Quang cites the contrasts

Damn {God/*Himself}

Goddamn {God/*Himself}

to argue against the analysis in which

God is the underlying subject of such

verbs".



I have never undestood this argument. It seems to me that "Damn!" is a

shortening of "Damn it!" which in turn has the "underlying" structure "May

God Damn it!" Who else would do the damning but God? How can anything other

than God be the LOGICAL subject of "damn" (or "bless")? The fact that "*God

damn himself!" is unacceptable to most people is irrelevant, since "May God

damn himself!" is acceptable--the constraint is on the "deletion" of "May"

before the reflexive.



By the same token, imagining oneself

in Heaven in the presence of the sneezing

Lord. Does one say

(?)Bless Yourself.

or, more likely

Bless You.

If my intuitions are correct, God cannot

be the subject of "bless" . . .

It's clearly an empirical question.



Since this has never happened to me (or to anyone else who is signed up for

ads-l) I'm not sure that it is relevant.
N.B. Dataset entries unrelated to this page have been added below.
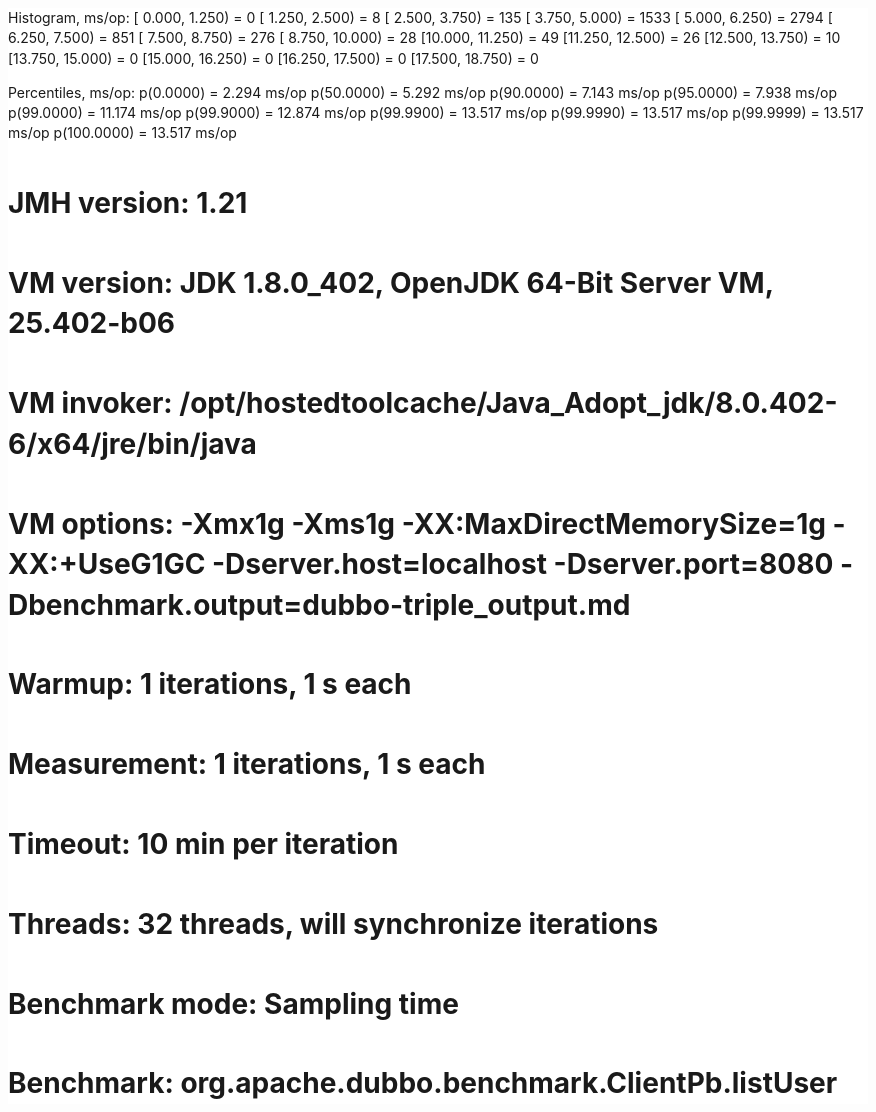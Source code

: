   Histogram, ms/op:
    [ 0.000,  1.250) = 0 
    [ 1.250,  2.500) = 8 
    [ 2.500,  3.750) = 135 
    [ 3.750,  5.000) = 1533 
    [ 5.000,  6.250) = 2794 
    [ 6.250,  7.500) = 851 
    [ 7.500,  8.750) = 276 
    [ 8.750, 10.000) = 28 
    [10.000, 11.250) = 49 
    [11.250, 12.500) = 26 
    [12.500, 13.750) = 10 
    [13.750, 15.000) = 0 
    [15.000, 16.250) = 0 
    [16.250, 17.500) = 0 
    [17.500, 18.750) = 0 

  Percentiles, ms/op:
      p(0.0000) =      2.294 ms/op
     p(50.0000) =      5.292 ms/op
     p(90.0000) =      7.143 ms/op
     p(95.0000) =      7.938 ms/op
     p(99.0000) =     11.174 ms/op
     p(99.9000) =     12.874 ms/op
     p(99.9900) =     13.517 ms/op
     p(99.9990) =     13.517 ms/op
     p(99.9999) =     13.517 ms/op
    p(100.0000) =     13.517 ms/op


# JMH version: 1.21
# VM version: JDK 1.8.0_402, OpenJDK 64-Bit Server VM, 25.402-b06
# VM invoker: /opt/hostedtoolcache/Java_Adopt_jdk/8.0.402-6/x64/jre/bin/java
# VM options: -Xmx1g -Xms1g -XX:MaxDirectMemorySize=1g -XX:+UseG1GC -Dserver.host=localhost -Dserver.port=8080 -Dbenchmark.output=dubbo-triple_output.md
# Warmup: 1 iterations, 1 s each
# Measurement: 1 iterations, 1 s each
# Timeout: 10 min per iteration
# Threads: 32 threads, will synchronize iterations
# Benchmark mode: Sampling time
# Benchmark: org.apache.dubbo.benchmark.ClientPb.listUser
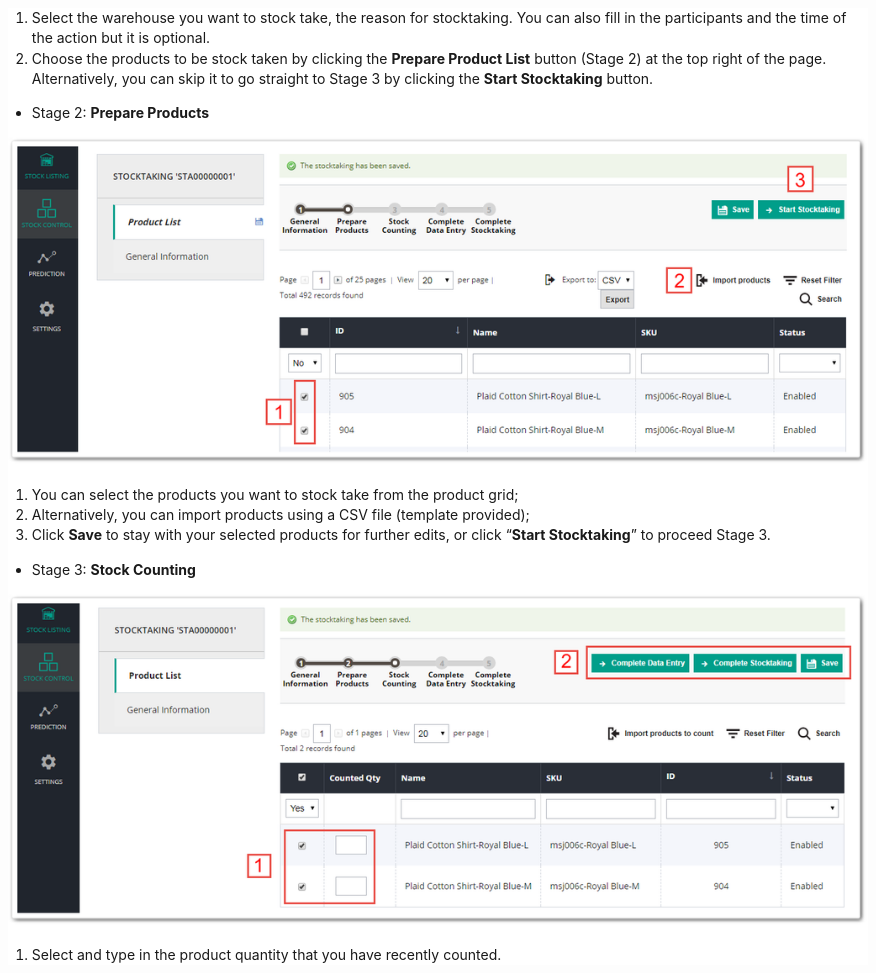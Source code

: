 1. Select the warehouse you want to stock take, the reason for stocktaking. You can also fill in the participants and the time of the action but it is optional.
2. Choose the products to be stock taken by clicking the **Prepare Product List** button (Stage 2) at the top right of the page. Alternatively, you can skip it to go straight to Stage 3 by clicking the **Start Stocktaking** button.

 - Stage 2: **Prepare Products**

![prepare product list to start stocktaking](./image_IM%20Rebuilt/image027.png)

1. You can select the products you want to stock take from the product grid;
2. Alternatively, you can import products using a CSV file (template provided);
3. Click **Save** to stay with your selected products for further edits, or click “**Start Stocktaking**” to proceed Stage 3.

- Stage 3: **Stock Counting**

![input results of stock counting](./image_IM%20Rebuilt/image028.png)

1. Select and type in the product quantity that you have recently counted.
I'm even less sure how this thought

experiment is an "empirical" question. Nevertheless, I don't see why you

couldn't say either one: "God bless you!" or maybe "Bless yourself, God."



(The use of reflexives as a test for "subjecthood" is a bit murky, anyway,

e.g., one can say either, "I aimed the gun at myself" or "I aimed the gun at

me.")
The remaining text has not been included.